Cocobod To Start Cocoa Farming Census

Joseph Boahen Aidoo – CEO of COCOBOD

The Ghana Cocoa Board (Cocobod) which prides itself as the world’s premium cocoa producer, is expected to begin a process that would lead to the identification and registration of all cocoa farmers in the country.

The newly introduced Cocoa Management System (CMS) is set to be outdoored at a media launch tomorrow.

It is a comprehensive database being built by the Cocobod to have relevant information within the cocoa value chain.

The system will collect, process and manage data and information on cocoa farmers, their farms, farm size, their dependents, activities, location, farm task, GPS information and many more.
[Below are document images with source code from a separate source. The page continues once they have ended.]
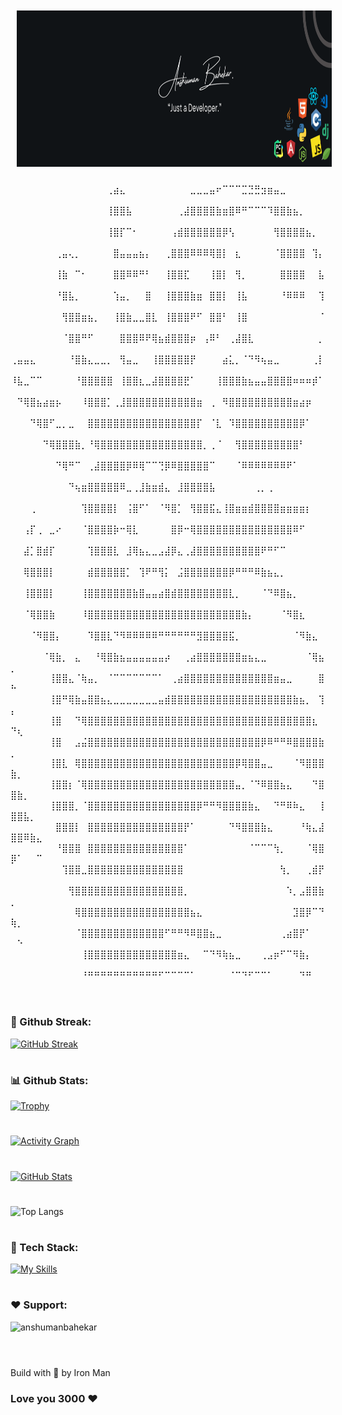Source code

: <img style="margin: 10px" src="/1.2.png" alt=".Net Core" height="250" width="4000"/>


⠀⠀⠀⠀⠀⠀⠀⠀⠀⠀⠀⠀⠀⠀⠀⢀⣴⣄⠀⠀⠀⠀⠀⠀⠀⠀⠀⠀⣀⣀⣀⣤⠖⠉⠉⠉⣉⣙⣛⣲⣶⣤⣀⠀⠀⠀⠀⠀⠀⠀⠀⠀⠀⠀
⠀⠀⠀⠀⠀⠀⠀⠀⠀⠀⠀⠀⠀⠀⠀⢸⣿⣿⣧⠀⠀⠀⠀⠀⠀⠀⢀⣼⣿⣿⣿⣿⣷⣶⣿⠿⠛⠉⠉⠉⠹⣿⣿⣷⣦⡀⠀⠀⠀⠀⠀⠀⠀⠀
⠀⠀⠀⠀⠀⠀⠀⠀⠀⠀⠀⠀⠀⠀⠀⢸⣿⡏⠉⠂⠀⠀⠀⠀⠀⢠⣾⣿⣿⣿⣿⣿⣿⡿⢣⠀⠀⠀⠀⠀⠀⢻⣿⣿⣿⣿⣦⡀⠀⠀⠀⠀⠀⠀
⠀⠀⠀⠀⠀⠀⠀⢀⣤⢄⡀⠀⠀⠀⠀⠀⣿⣤⣤⣤⣦⡄⠀⠀⢀⣿⣿⣿⠿⠿⠿⢿⣿⡇⠀⣆⠀⠀⠀⠀⠀⠈⣿⣿⣿⣿⠀⢹⡄⠀⠀⠀⠀⠀
⠀⠀⠀⠀⠀⠀⠀⢸⣷⠀⠉⠂⠀⠀⠀⠀⣿⣿⠿⠿⠛⠃⠀⠀⢸⣿⣿⣏⠀⠀⠀⢸⣿⡇⠀⢻⡀⠀⠀⠀⠀⠀⣿⣿⣿⣿⠀⠀⣧⠀⠀⠀⠀⠀
⠀⠀⠀⠀⠀⠀⠀⠘⣿⣧⡀⠀⠀⠀⠀⠀⢱⣤⡀⠀⠀⣿⠀⠀⢸⣿⣿⣿⣷⣶⠀⣿⣿⡇⠀⢸⣧⠀⠀⠀⠀⠀⠘⠿⠿⠿⠀⠀⢹⠀⠀⠀⠀⠀
⠀⠀⠀⠀⠀⠀⠀⠀⢻⣿⣿⣶⣦⡀⠀⠀⢸⣿⣷⣀⣀⣿⣇⠀⢸⣿⣿⣿⠟⠋⠀⣿⣿⠃⠀⢸⣿⠀⠀⠀⠀⠀⠀⠀⠀⠀⠀⠀⠈⠀⠀⠀⠀⠀
⠀⠀⠀⠀⠀⠀⠀⠀⠈⣿⣿⠛⠋⠀⠀⠀⠀⣿⣿⣿⠿⠟⢿⣦⣾⣿⣿⣿⡶⠀⢠⠿⠃⠀⢀⣼⣿⣇⠀⠀⠀⠀⠀⠀⠀⠀⠀⠀⡀⠀⠀⠀⠀⠀
⢀⣤⣤⣄⠀⠀⠀⠀⠀⠘⣿⣷⣄⣀⣀⡀⠀⢻⣤⣀⠀⠀⢸⣿⣿⣿⣿⣿⡟⠀⠀⠀⠀⣴⣅⡀⠈⠙⠻⢦⣤⣀⠀⠀⠀⠀⠀⢀⡇⠀⠀⠀⠀⠀
⠸⣧⣀⠉⠉⠀⠀⠀⠀⠀⠘⣿⣿⣿⣿⣿⠀⢸⣿⣿⣆⣀⣼⣿⣿⣿⣿⣟⠁⠀⠀⠀⢸⣿⣿⣿⣷⣦⣤⣤⣿⣿⣿⣿⠶⠶⠶⡾⠁⠀⠀⠀⠀⠀
⠀⠙⢿⣿⣦⣴⣶⡦⠀⠀⠀⠸⣿⣿⣿⡁⢀⣸⣿⣿⣿⣿⣿⣿⣿⣿⣿⣿⣿⣶⠀⢀⠀⠻⣿⣿⣿⣿⣿⣿⣿⣿⣿⣿⣶⣴⡶⠀⠀⠀⠀⠀⠀⠀
⠀⠀⠀⠙⢿⣿⠋⣀⡀⣀⠀⠀⣿⣿⣿⣿⣿⣿⣿⣿⣿⣿⣿⣿⣿⣿⣿⣿⣿⡏⠀⠈⣇⠀⠹⣿⣿⣿⣿⣿⣿⣿⣿⣿⣿⡿⠁⠀⠀⠀⠀⠀⠀⠀
⠀⠀⠀⠀⠀⠙⢿⣿⣿⣿⣷⡀⠘⢿⣿⣿⣿⣿⣿⣿⣿⣿⣿⣿⣿⣿⣿⣿⣿⣿⡀⢀⠈⠀⠀⢻⣿⣿⣿⣿⣿⣿⣿⣿⣿⠃⠀⠀⠀⠀⠀⠀⠀⠀
⠀⠀⠀⠀⠀⠀⠀⠙⢿⠛⠉⠀⢀⣼⣿⣿⣿⣿⡿⠿⢿⠉⠉⢙⡿⠿⣿⣿⣿⣿⣿⠉⠀⠀⠀⠈⠿⠿⠿⠿⠿⠿⠿⠟⠁⠀⠀⠀⠀⠀⠀⠀⠀⠀
⠀⠀⠀⠀⠀⠀⠀⠀⠀⠙⢦⣶⣿⣿⣿⣿⣿⠿⣀⢀⣸⣷⣶⣾⣄⠀⣸⣿⣿⣿⣿⣧⠀⠀⠀⠀⠀⠀⢀⡀⢀⠀⠀⠀⠀⠀⠀⠀⠀⠀⠀⠀⠀⠀
⠀⠀⠀⢀⠀⠀⠀⠀⠀⠀⠀⢹⣿⣿⣿⣿⡇⠀⢨⣿⠋⠁⠀⠈⠻⣿⡁⠀⢻⣿⣿⣯⣄⢸⣿⣶⣶⣾⣿⣿⣿⣿⣶⣶⣶⣶⡆⠀⠀⠀⠀⠀⠀⠀
⠀⠀⢠⡏⢀⠀⣀⠔⠀⠀⠀⠈⣿⣿⣿⣿⡷⠒⢿⣇⠀⠀⠀⠀⠀⣿⡿⠒⢿⣿⣿⣿⣿⣿⣿⣿⣿⣿⣿⣿⣿⣿⣿⣿⠿⠋⠀⠀⠀⠀⠀⠀⠀⠀
⠀⠀⣼⡁⣿⣾⡏⠀⠀⠀⠀⠀⢹⣿⣿⣿⣇⠀⣸⢿⣦⣄⣀⣠⣼⡿⣄⢀⣼⣿⣿⣿⣿⣿⣿⣿⣿⣿⣿⠟⠛⠋⠉⠀⠀⠀⠀⠀⠀⠀⠀⠀⠀⠀
⠀⠀⢿⣿⣿⣿⡇⠀⠀⠀⠀⠀⣾⣿⣿⣿⣿⣿⡁⠀⢹⠟⠛⢻⡅⠀⣨⣿⣿⣿⣿⣿⣿⣿⡿⠛⠛⠛⠿⣷⣦⣄⡀⠀⠀⠀⠀⠀⠀⠀⠀⠀⠀⠀
⠀⠀⢸⣿⣿⣿⡇⠀⠀⠀⠀⢸⣿⣿⣿⣿⣿⣿⣿⣷⣿⣤⣤⣴⣿⣾⣿⣿⣿⣿⣿⣿⣿⣿⣇⡀⠀⠀⠀⠈⠙⠿⣿⣦⡀⠀⠀⠀⠀⠀⠀⠀⠀⠀                       
⠀⠀⠈⢿⣿⣿⣷⠀⠀⠀⠀⠸⣿⣿⣿⣿⣿⣿⣿⣿⣿⣿⣿⣿⣿⣿⣿⣿⣿⣿⣿⣿⣿⣿⣿⣿⣷⡄⠀⠀⠀⠀⠈⠻⣿⣆⠀⠀⠀⠀⠀⠀⠀⠀
⠀⠀⠀⠈⠻⣿⣿⡄⠀⠀⠀⠀⠹⣿⣿⣇⠙⠻⠿⠿⠿⠿⠿⠛⠛⠛⠛⠛⠛⣻⣿⣿⣿⣿⣯⡀⠀⠀⠀⠀⠀⠀⠀⠀⠈⠻⣷⣄⠀⠀⠀⠀⠀⠀          
⠀⠀⠀⠀⠀⠈⢿⣷⡀⠀⣄⠀⠀⠘⢿⣿⣷⣦⣤⣤⣤⣤⣤⣤⡴⠀⠀⢀⣴⣿⣿⣿⣿⣿⣿⣿⣶⣦⣄⣀⠀⠀⠀⠀⠀⠀⠈⢿⣦⡀⠀⠀⠀⠀         
⠀⠀⠀⠀⠀⠀⢸⣿⣿⣄⠈⢷⣤⡀⠀⠈⠉⠉⠉⠉⠉⠉⠉⠁⠀⢀⣴⣿⣿⣿⣿⣿⣿⣿⣿⣿⣿⣿⣿⣿⣿⣶⣤⣀⠀⠀⠀⠀⣿⠓⠀⠀⠀⠀
⠀⠀⠀⠀⠀⠀⢸⣿⠛⢿⣷⣤⣿⣿⣦⣄⣀⣀⣀⣀⣀⣀⣀⣤⣾⣿⣿⣿⣿⣿⣿⣿⣿⣿⣿⣿⣿⣿⣿⣿⣿⣿⣿⣿⣷⣦⡀⠀⢹⡄⠀⠀⠀⠀
⠀⠀⠀⠀⠀⠀⢸⣿⠀⠀⠙⢿⣿⣿⣿⣿⣿⣿⣿⣿⣿⣿⣿⣿⣿⣿⣿⣿⣿⣿⣿⣿⣿⣿⣿⣿⣿⣿⣿⣿⣿⣿⣿⣿⣿⣿⣿⣆⠀⠙⢆⠀⠀⠀
⠀⠀⠀⠀⠀⠀⢸⣿⠀⠀⣠⣬⣿⣿⣿⣿⣿⣿⣿⣿⣿⣿⣿⣿⣿⣿⣿⣿⣿⣿⣿⣿⣿⣿⣿⣿⣿⣿⣿⡿⠿⠛⠛⠿⣿⣿⣿⣿⣷⡀⠀⠀⠀⠀
⠀⠀⠀⠀⠀⠀⢸⣿⣇⠀⢿⣿⣿⣿⣿⣿⣿⣿⣿⣿⣿⣿⣿⣿⣿⣿⣿⣿⣿⣿⣿⣿⣿⣿⣿⡿⢿⣿⣿⣤⣀⠀⠀⠀⠈⠻⣿⣿⣿⣷⡀⠀⠀⠀
⠀⠀⠀⠀⠀⠀⢸⣿⣿⡆⠈⢿⣿⣿⣿⣿⣿⣿⣿⣿⣿⣿⣿⣿⣿⣿⣿⣿⣿⣿⣿⣿⣿⣿⣿⣤⡀⠈⠙⠿⣿⣿⣦⣄⠀⠀⠀⠙⣿⣿⣷⡀⠀⠀
⠀⠀⠀⠀⠀⠀⢸⣿⣿⣿⡀⠈⣿⣿⣿⣿⣿⣿⣿⣿⣿⣿⣿⣿⣿⣿⣿⣿⣿⡿⠛⠛⠻⣿⣿⣿⣿⣷⣄⠀⠀⠙⠛⠿⠷⣄⠀⠀⢸⣿⣿⣧⡀⠀
⠀⠀⠀⠀⠀⠀⠀⣿⣿⣿⡇⠀⣿⣿⣿⣿⣿⣿⣿⣿⣿⣿⣿⣿⣿⣿⣿⡟⠁⠀⠀⠀⠀⠀⠙⠻⣿⣿⣿⣷⣄⠀⠀⠀⠀⠘⢷⣄⣼⣿⣿⠿⣷⣄
⠀⠀⠀⠀⠀⠀⠀⠘⣿⣿⣿⠀⣿⣿⣿⣿⣿⣿⣿⣿⣿⣿⣿⣿⣿⣿⣿⠁⠀⠀⠀⠀⠀⠀⠀⠀⠀⠈⠉⠉⠉⢳⡀⠀⠀⠀⠈⢿⣿⡿⠁⠀⠀⠉
⠀⠀⠀⠀⠀⠀⠀⠀⢹⣿⣿⣀⣿⣿⣿⣿⣿⣿⣿⣿⣿⣿⣿⣿⣿⣿⣿⠀⠀⠀⠀⠀⠀⠀⠀⠀⠀⠀⠀⠀⠀⠀⢳⡀⠀⠀⢀⣾⡟⠀⠀⠀⠀⠀
⠀⠀⠀⠀⠀⠀⠀⠀⠀⢻⣿⣿⣿⣿⣿⣿⣿⣿⣿⣿⣿⣿⣿⣿⣿⣿⣿⡀⠀⠀⠀⠀⠀⠀⠀⠀⠀⠀⠀⠀⠀⠀⠀⠱⡀⣠⣿⣿⣷⡀⠀⠀⠀⠀
⠀⠀⠀⠀⠀⠀⠀⠀⠀⠀⢿⣿⣿⣿⣿⣿⣿⣿⣿⣿⣿⣿⣿⣿⣿⣿⣿⣿⣦⣄⠀⠀⠀⠀⠀⠀⠀⠀⠀⠀⠀⠀⠀⠀⣹⣿⡿⠉⠙⢷⡀⠀⠀⠀
⠀⠀⠀⠀⠀⠀⠀⠀⠀⠀⠈⣿⣿⣿⣿⣿⣿⣿⣿⣿⣿⣿⣿⣿⠋⠛⠛⠻⠿⣿⣿⣦⣀⠀⠀⠀⠀⠀⠀⠀⠀⠀⢀⣴⣿⡟⠁⠀⠀⠀⠑⠀⠀⠀
⠀⠀⠀⠀⠀⠀⠀⠀⠀⠀⠀⢸⣿⣿⣿⣿⣿⣿⣿⣿⣿⣿⣿⣿⣿⣿⣶⣄⠀⠀⠉⠙⠻⢷⣦⣀⠀⠀⠀⢀⣠⡶⠋⠉⠻⣷⡄⠀⠀⠀⠀⠀⠀⠀
⠀⠀⠀⠀⠀⠀⠀⠀⠀⠀⠀⠘⠛⠛⠛⠛⠛⠛⠛⠛⠛⠛⠛⠋⠉⠉⠉⠉⠁⠀⠀⠀⠀⠀⠈⠉⠙⠋⠉⠉⠁⠀⠀⠀⠀⠙⠛⠀⠀⠀⠀⠀⠀⠀

#

### 🎯 Github Streak:
[![GitHub Streak](https://streak-stats.demolab.com/?user=anshumanthegoat)](https://git.io/streak-stats)

#

### 📊 Github Stats:

[![Trophy](https://github-profile-trophy.vercel.app/?username=anshumanthegoat)](https://github.com/ryo-ma/github-profile-trophy)
#
[![Activity Graph](https://github-readme-activity-graph.vercel.app/graph?username=anshumanthegoat)](https://github.com/anshumanthegoat/github-readme-activity-graph)
#
[![GitHub Stats](https://github-readme-stats.vercel.app/api?username=anshumanthegoat)](https://github.com/anuraghazra/github-readme-stats)
#
![Top Langs](https://github-readme-stats.vercel.app/api/top-langs/?username=anshumanthegoat&layout=compact)






#
### 🔨 Tech Stack:
[![My Skills](https://skillicons.dev/icons?i=ae,androidstudio,angular,apple,react,flutter,arduino,aws,azure,bash,bootstrap,c,cs,cpp,codepen,css,dart,discord,bots,discordjs,docker,dotnet,electron,flask,html,idea,java,js,jquery,kotlin,kubernetes,linkedin,linux,md,mongodb,mysql,nextjs,ps,stackoverflow,spring,swift,unity,vim,webflow,webpack&perline=23)](https://skillicons.dev)

#

### ❤️ Support:
<p><a href="https://www.buymeacoffee.com/anshumanbahekar"> <img align="left" src="https://cdn.buymeacoffee.com/buttons/v2/default-yellow.png" height="50" width="210" alt="anshumanbahekar" /></a></p><br><br>

#



Build with 💫 by Iron Man
### Love you 3000 ❤️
Head of Public Affairs at Cocobod, Fiifi Boafo told Daily Guide “this is to help us plan and then also to project how we manage the cocoa industry because we have had a very important industry being managed based on assumptions.”

“For a very long time, all we hear is that we have about 800,000 households that are involved in cocoa; we don’t even know the demographics of these supposed 800,000 households, so the talk about having an average of 55year olds as the people involved in cocoa farm. So it’s difficult to plan generally…but as we proceed as a country, there is obviously the need for us to know exactly what we are doing and to what extent we will be able to effect positive change in the lives of cocoa farmers”, he said.

“So for example, after the establishment of this system, we should be able to say that farmer ‘A’ we are referring to is based in this community, this is his age and the age of his cocoa farm and based on that if we are to send pesticides or fungicides to that farmer, he will require this pesticides or fungicides or generally inputs for the development of the cocoa farm”, he emphasised.

According to him, “it helps us in how we can manage it and also for projection purposes; if we are in a position to tell that if we have the average age of cocoa farm being 22 [years], what is the future of the industry. We should be able to then plan; what do we spend our monies on, is it on fertilisers, is it on seedlings.”

Apart from that, he indicated “it will also help in dealing with how payments are done because cocoa purchases have been done based on you submit your cocoa, then you take your money.”

That, he said was because “we have Licensed Buying Companies (LBCs) transfer [cash] monies where they are attacked, some of them are killed, you have farmers taking their monies and they are attacked halfway.”

But Fiifi Boafo insist “when this whole system is implemented, farmers will be able to get monies transferred directly to them after they have sold their cocoa; so money is transferred to them, be it their mobile money wallet or to their accounts where they are able to use it as and when they need it. But of course, right after selling your cocoa, the amount is transferred to you which you have it on your card.”

“In terms of money circulation, it helps in in circulating money better than just keeping money in their houses, under their pillows, where they are vulnerable to armed robbers and people who attack them and all that”, he noted.

Management of Cocobod led by Joseph Boahen-Aidoo have already tested and approved the system through a pilot project and set to begin two weeks initial of sensitization after which they will move to the regions to commence the collection of data for the intended purpose.